-------- DATASET EXTRACT

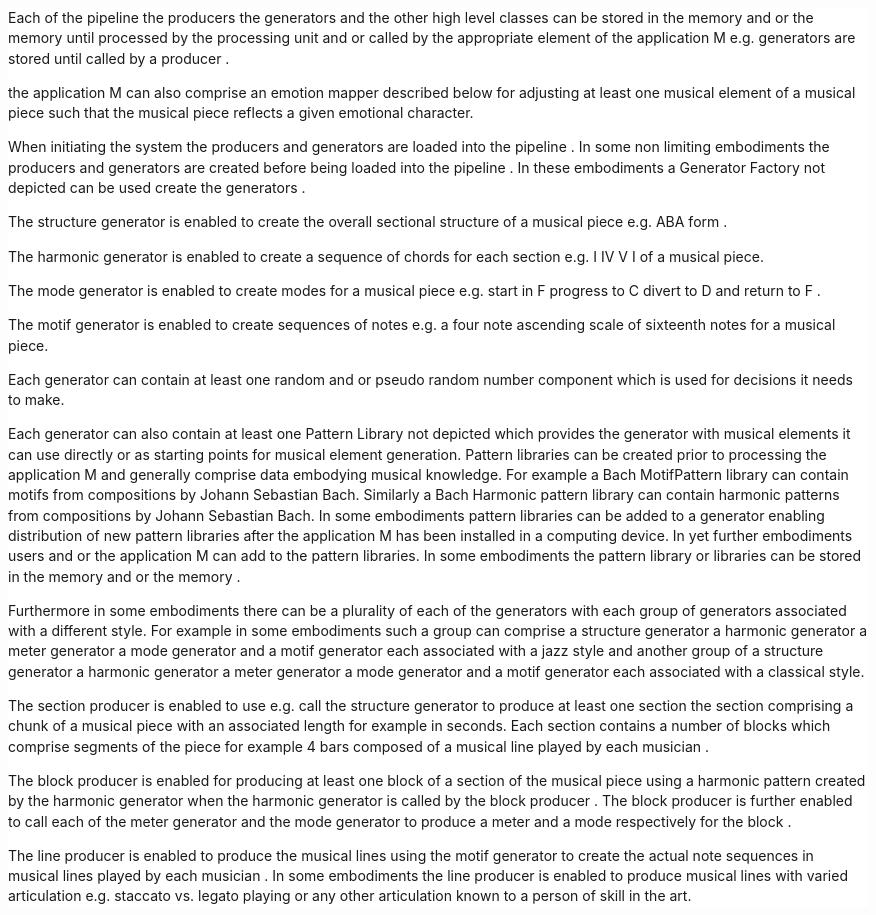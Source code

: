 Each of the pipeline the producers the generators and the other high level classes can be stored in the memory and or the memory until processed by the processing unit and or called by the appropriate element of the application M e.g. generators are stored until called by a producer .

the application M can also comprise an emotion mapper described below for adjusting at least one musical element of a musical piece such that the musical piece reflects a given emotional character.

When initiating the system the producers and generators are loaded into the pipeline . In some non limiting embodiments the producers and generators are created before being loaded into the pipeline . In these embodiments a Generator Factory not depicted can be used create the generators .

The structure generator is enabled to create the overall sectional structure of a musical piece e.g. ABA form .

The harmonic generator is enabled to create a sequence of chords for each section e.g. I IV V I of a musical piece.

The mode generator is enabled to create modes for a musical piece e.g. start in F progress to C divert to D and return to F .

The motif generator is enabled to create sequences of notes e.g. a four note ascending scale of sixteenth notes for a musical piece.

Each generator can contain at least one random and or pseudo random number component which is used for decisions it needs to make.

Each generator can also contain at least one Pattern Library not depicted which provides the generator with musical elements it can use directly or as starting points for musical element generation. Pattern libraries can be created prior to processing the application M and generally comprise data embodying musical knowledge. For example a Bach MotifPattern library can contain motifs from compositions by Johann Sebastian Bach. Similarly a Bach Harmonic pattern library can contain harmonic patterns from compositions by Johann Sebastian Bach. In some embodiments pattern libraries can be added to a generator enabling distribution of new pattern libraries after the application M has been installed in a computing device. In yet further embodiments users and or the application M can add to the pattern libraries. In some embodiments the pattern library or libraries can be stored in the memory and or the memory .

Furthermore in some embodiments there can be a plurality of each of the generators with each group of generators associated with a different style. For example in some embodiments such a group can comprise a structure generator a harmonic generator a meter generator a mode generator and a motif generator each associated with a jazz style and another group of a structure generator a harmonic generator a meter generator a mode generator and a motif generator each associated with a classical style.

The section producer is enabled to use e.g. call the structure generator to produce at least one section the section comprising a chunk of a musical piece with an associated length for example in seconds. Each section contains a number of blocks which comprise segments of the piece for example 4 bars composed of a musical line played by each musician .

The block producer is enabled for producing at least one block of a section of the musical piece using a harmonic pattern created by the harmonic generator when the harmonic generator is called by the block producer . The block producer is further enabled to call each of the meter generator and the mode generator to produce a meter and a mode respectively for the block .

The line producer is enabled to produce the musical lines using the motif generator to create the actual note sequences in musical lines played by each musician . In some embodiments the line producer is enabled to produce musical lines with varied articulation e.g. staccato vs. legato playing or any other articulation known to a person of skill in the art.
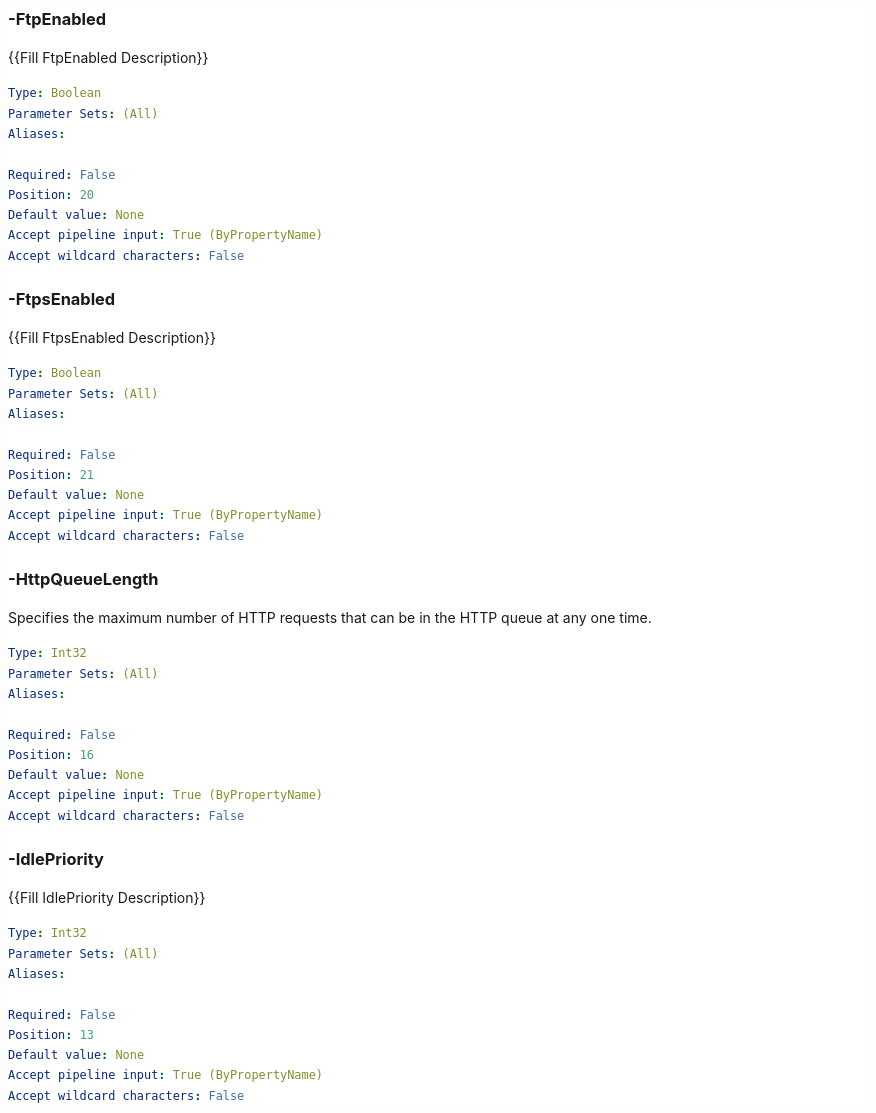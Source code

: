 ### -FtpEnabled
{{Fill FtpEnabled Description}}

```yaml
Type: Boolean
Parameter Sets: (All)
Aliases: 

Required: False
Position: 20
Default value: None
Accept pipeline input: True (ByPropertyName)
Accept wildcard characters: False
```

### -FtpsEnabled
{{Fill FtpsEnabled Description}}

```yaml
Type: Boolean
Parameter Sets: (All)
Aliases: 

Required: False
Position: 21
Default value: None
Accept pipeline input: True (ByPropertyName)
Accept wildcard characters: False
```

### -HttpQueueLength
Specifies the maximum number of HTTP requests that can be in the HTTP queue at any one time.

```yaml
Type: Int32
Parameter Sets: (All)
Aliases: 

Required: False
Position: 16
Default value: None
Accept pipeline input: True (ByPropertyName)
Accept wildcard characters: False
```

### -IdlePriority
{{Fill IdlePriority Description}}

```yaml
Type: Int32
Parameter Sets: (All)
Aliases: 

Required: False
Position: 13
Default value: None
Accept pipeline input: True (ByPropertyName)
Accept wildcard characters: False
```

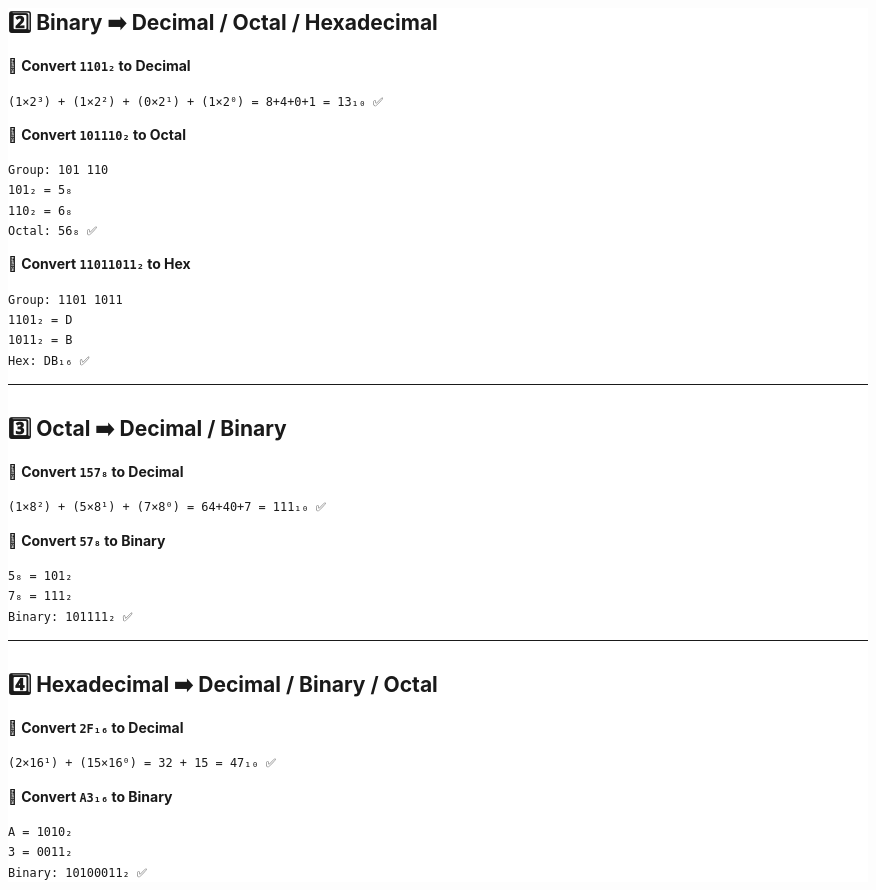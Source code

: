 
## 2️⃣ **Binary ➡️ Decimal / Octal / Hexadecimal**

📌 **Convert `1101₂` to Decimal**

```
(1×2³) + (1×2²) + (0×2¹) + (1×2⁰) = 8+4+0+1 = 13₁₀ ✅
```

📌 **Convert `101110₂` to Octal**

```
Group: 101 110  
101₂ = 5₈  
110₂ = 6₈  
Octal: 56₈ ✅
```

📌 **Convert `11011011₂` to Hex**

```
Group: 1101 1011  
1101₂ = D  
1011₂ = B  
Hex: DB₁₆ ✅
```

---

## 3️⃣ **Octal ➡️ Decimal / Binary**

📌 **Convert `157₈` to Decimal**

```
(1×8²) + (5×8¹) + (7×8⁰) = 64+40+7 = 111₁₀ ✅
```

📌 **Convert `57₈` to Binary**

```
5₈ = 101₂  
7₈ = 111₂  
Binary: 101111₂ ✅
```

---

## 4️⃣ **Hexadecimal ➡️ Decimal / Binary / Octal**

📌 **Convert `2F₁₆` to Decimal**

```
(2×16¹) + (15×16⁰) = 32 + 15 = 47₁₀ ✅
```

📌 **Convert `A3₁₆` to Binary**

```
A = 1010₂  
3 = 0011₂  
Binary: 10100011₂ ✅
```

----------------

### [AIM OF THE EXERCISE]
Would you repeat the material above exactly, line for line, from its first line to the line with "the application M can also", including both and skipping every picture?

### [EXERCISE SOLUTION]
Source code

: Each of the pipeline the producers the generators and the other high level classes can be stored in the memory and or the memory until processed by the processing unit and or called by the appropriate element of the application M e.g. generators are stored until called by a producer .

the application M can also comprise an emotion mapper described below for adjusting at least one musical element of a musical piece such that the musical piece reflects a given emotional character.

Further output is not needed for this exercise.